Very few real-life phenomena are ever as simple as A causes B ? a bivariate relationship. Take for example economic forecasting: it is a function of unemployment, consumer confidence, inflation, interest rates, and many other factors. There is not one single variable that can solely predict the state of the economy in the next few months. Similar is true in the study of global warming, in the derivation of gene interactions, in the analysis of customer recommendation systems, and so on. Multivariate relationships are ubiquitous and they have always existed. However, with the growth in sensor technology, whatever the data collection mechanism might be (electronic media, physical devices, etc.); we now have a wealth of data available to study in many domains, small and large. Currently, automated and unsupervised methods often fail once the number of variables (dimensions) grows beyond a dozen or even less; hence visualization techniques for user-assisted analysis play an important role. Responding to this need, this exploratory project develops a novel framework that makes high-dimensional (multivariate) data visualization more accessible to all. It couples powerful data analysis with an intuitive exploration and way-finding paradigm ? akin to a tourist map ? to help users navigate high-dimensional data spaces with ease.

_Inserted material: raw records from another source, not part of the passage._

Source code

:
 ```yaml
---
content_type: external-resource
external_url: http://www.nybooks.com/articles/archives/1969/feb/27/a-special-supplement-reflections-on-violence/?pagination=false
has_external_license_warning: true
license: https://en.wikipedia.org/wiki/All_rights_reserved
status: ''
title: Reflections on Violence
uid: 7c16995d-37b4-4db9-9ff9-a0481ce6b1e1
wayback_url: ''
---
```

The overall goal of the project is to facilitate intuitive navigation and exploration of high-dimensional data spaces, improving comprehensibility and reducing unnecessary complexity. This is achieved by: (1) unrolling the high-dimensional space into a landscape map; (2) enabling users to navigate the map and local subspaces of the data via an interactive data projection utility controlled by a touchpad interface; (3) allowing users to insert interesting observations (i.e., data projections) into this map; (4) augmenting the map with background overlays depicting informative globally defined data; and (5) conveying the data within a level-of-detail illustrative visualization framework. The system is evaluated and refined via formal user studies, both with domain scientists in interviews and in a crowd-sourced setting over the web.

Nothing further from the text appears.